***** Provided data *****

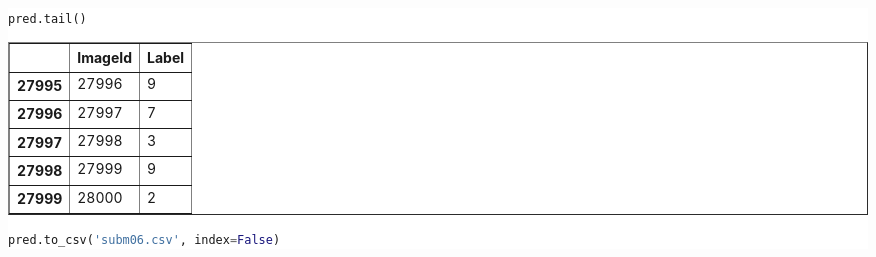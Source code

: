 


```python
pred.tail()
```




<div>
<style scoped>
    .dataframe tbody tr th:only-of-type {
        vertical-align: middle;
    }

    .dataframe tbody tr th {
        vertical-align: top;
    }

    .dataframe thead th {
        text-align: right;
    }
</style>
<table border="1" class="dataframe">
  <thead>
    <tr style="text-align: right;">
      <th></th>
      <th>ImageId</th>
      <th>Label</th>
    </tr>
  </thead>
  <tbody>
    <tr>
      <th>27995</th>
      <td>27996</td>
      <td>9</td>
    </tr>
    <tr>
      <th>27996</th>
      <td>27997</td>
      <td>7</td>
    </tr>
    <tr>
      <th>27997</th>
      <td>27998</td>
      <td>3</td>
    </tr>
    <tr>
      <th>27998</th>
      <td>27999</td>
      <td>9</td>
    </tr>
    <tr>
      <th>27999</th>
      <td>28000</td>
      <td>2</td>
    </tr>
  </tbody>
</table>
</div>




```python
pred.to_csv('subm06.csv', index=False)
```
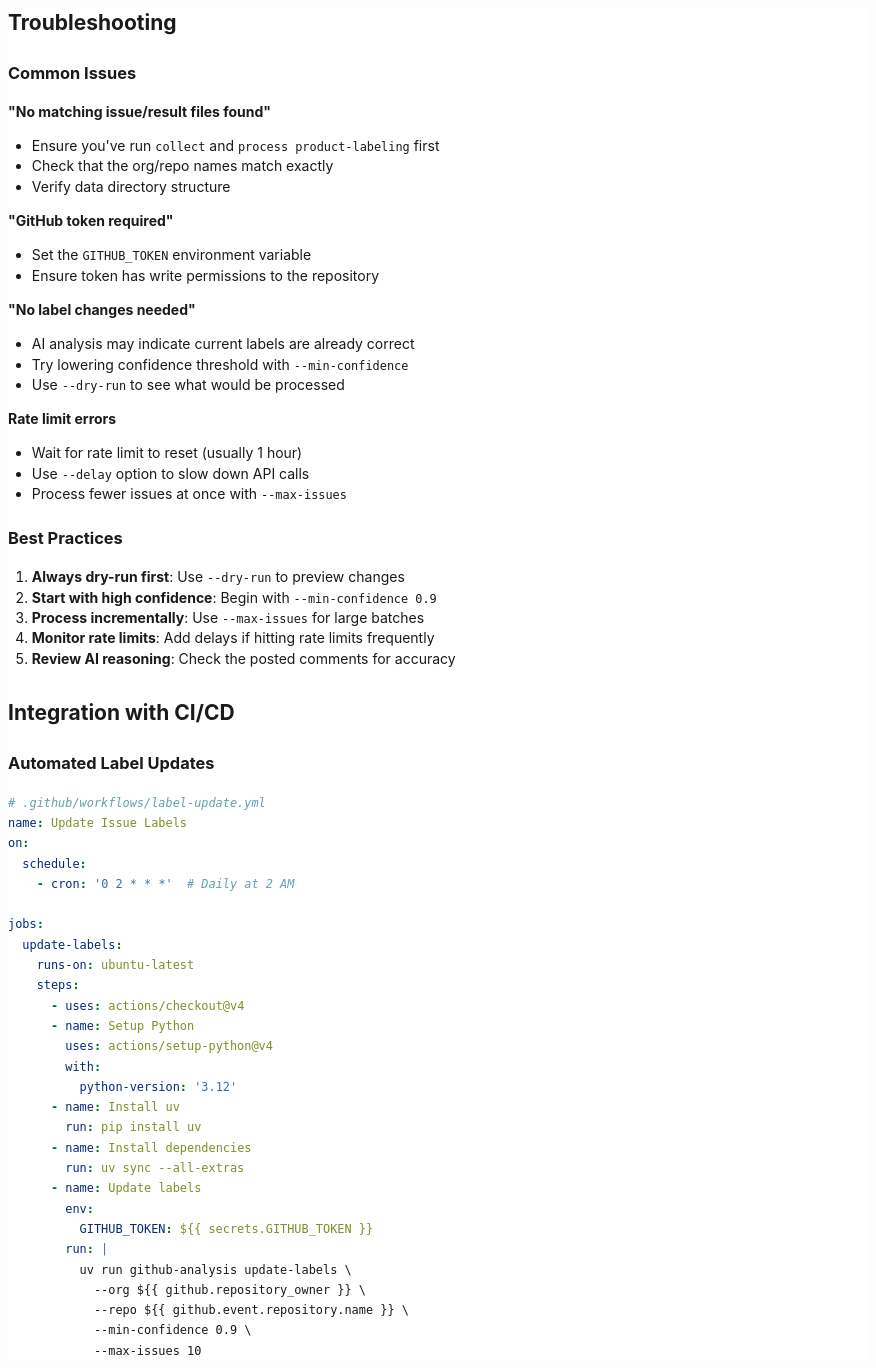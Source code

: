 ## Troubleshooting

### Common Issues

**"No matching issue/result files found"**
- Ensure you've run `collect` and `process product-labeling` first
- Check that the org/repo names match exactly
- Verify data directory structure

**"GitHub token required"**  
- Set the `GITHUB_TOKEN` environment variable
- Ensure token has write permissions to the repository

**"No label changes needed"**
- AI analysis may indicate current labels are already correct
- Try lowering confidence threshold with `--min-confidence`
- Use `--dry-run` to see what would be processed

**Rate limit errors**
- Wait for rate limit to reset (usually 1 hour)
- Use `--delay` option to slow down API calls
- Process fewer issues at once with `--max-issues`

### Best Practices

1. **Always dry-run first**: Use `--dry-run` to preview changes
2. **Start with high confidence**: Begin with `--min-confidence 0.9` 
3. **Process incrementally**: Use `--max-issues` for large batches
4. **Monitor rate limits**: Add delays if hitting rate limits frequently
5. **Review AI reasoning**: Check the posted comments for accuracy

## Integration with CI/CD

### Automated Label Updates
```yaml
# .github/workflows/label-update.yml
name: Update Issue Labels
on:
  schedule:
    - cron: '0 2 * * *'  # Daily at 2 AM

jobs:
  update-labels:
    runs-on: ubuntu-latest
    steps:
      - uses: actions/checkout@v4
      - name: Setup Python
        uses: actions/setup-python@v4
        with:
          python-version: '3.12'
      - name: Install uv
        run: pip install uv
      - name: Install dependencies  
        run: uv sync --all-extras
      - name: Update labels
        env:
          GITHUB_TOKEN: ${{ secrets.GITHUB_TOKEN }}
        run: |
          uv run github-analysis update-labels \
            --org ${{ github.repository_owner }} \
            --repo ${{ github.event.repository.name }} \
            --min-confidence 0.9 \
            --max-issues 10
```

*****
***** Provided data *****

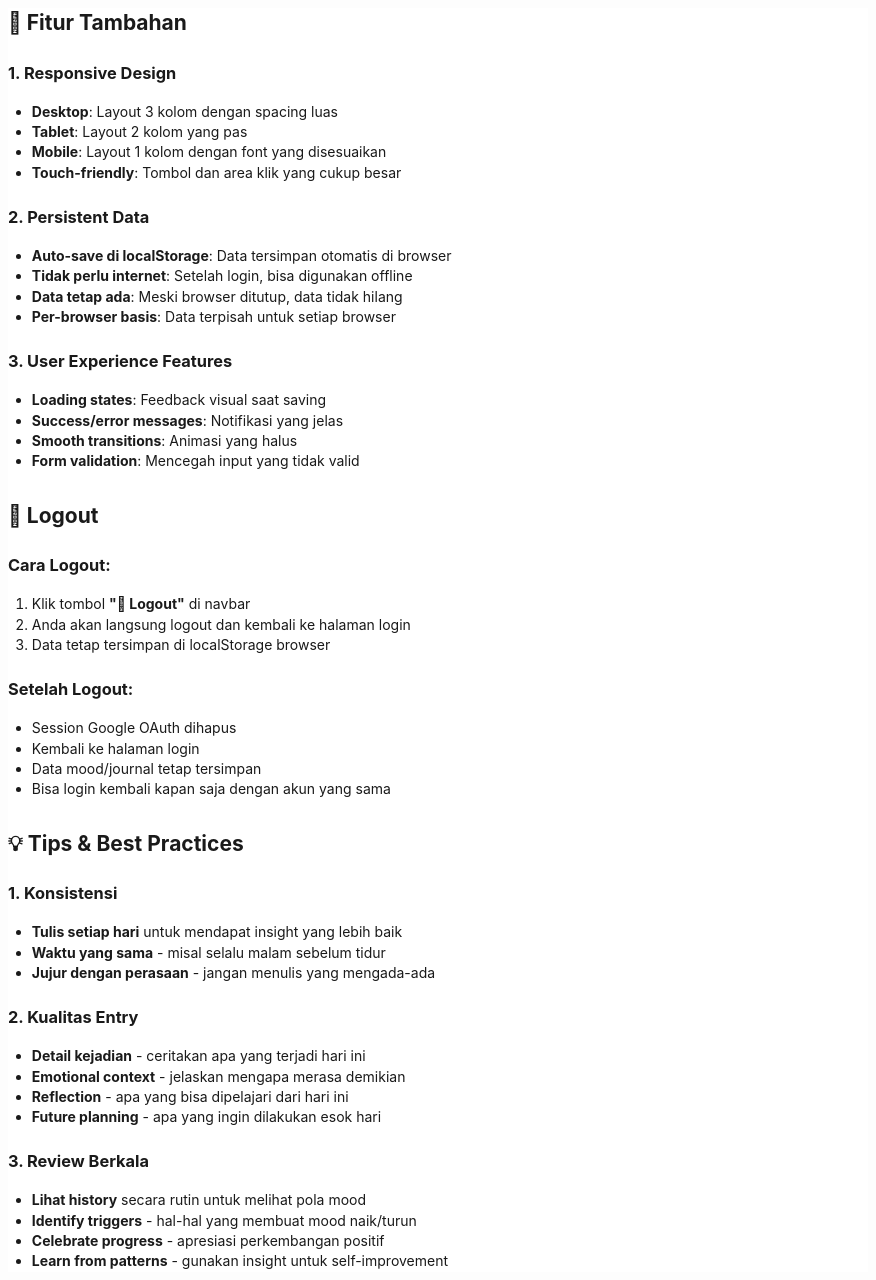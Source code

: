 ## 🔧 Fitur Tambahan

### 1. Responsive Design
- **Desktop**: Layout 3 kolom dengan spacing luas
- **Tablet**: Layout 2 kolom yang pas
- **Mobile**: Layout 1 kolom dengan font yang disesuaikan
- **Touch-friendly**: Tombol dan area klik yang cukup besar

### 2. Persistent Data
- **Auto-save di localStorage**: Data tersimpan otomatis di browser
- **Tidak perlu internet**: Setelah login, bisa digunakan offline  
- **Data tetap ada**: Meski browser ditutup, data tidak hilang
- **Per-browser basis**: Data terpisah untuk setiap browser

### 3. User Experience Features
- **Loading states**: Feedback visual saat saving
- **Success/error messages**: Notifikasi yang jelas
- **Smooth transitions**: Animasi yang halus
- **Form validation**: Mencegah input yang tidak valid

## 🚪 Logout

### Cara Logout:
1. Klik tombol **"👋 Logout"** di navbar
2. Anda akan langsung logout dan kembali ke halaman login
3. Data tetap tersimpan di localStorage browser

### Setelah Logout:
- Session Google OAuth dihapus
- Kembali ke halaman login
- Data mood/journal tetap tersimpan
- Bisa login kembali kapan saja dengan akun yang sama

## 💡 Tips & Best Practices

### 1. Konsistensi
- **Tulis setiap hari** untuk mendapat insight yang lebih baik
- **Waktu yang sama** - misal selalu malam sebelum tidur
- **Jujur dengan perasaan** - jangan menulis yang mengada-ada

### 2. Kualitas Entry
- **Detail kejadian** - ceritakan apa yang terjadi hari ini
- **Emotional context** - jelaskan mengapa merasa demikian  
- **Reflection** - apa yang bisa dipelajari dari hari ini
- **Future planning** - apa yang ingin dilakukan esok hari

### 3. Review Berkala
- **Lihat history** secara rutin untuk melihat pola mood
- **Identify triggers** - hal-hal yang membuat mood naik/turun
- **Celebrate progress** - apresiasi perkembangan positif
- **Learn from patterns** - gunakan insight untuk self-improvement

*****

▶ _Task prompt_
All lines from the listing above that include "vertical" should be shown.

▶ _Answer to this exercise_
        vertical-align: middle;
        vertical-align: top;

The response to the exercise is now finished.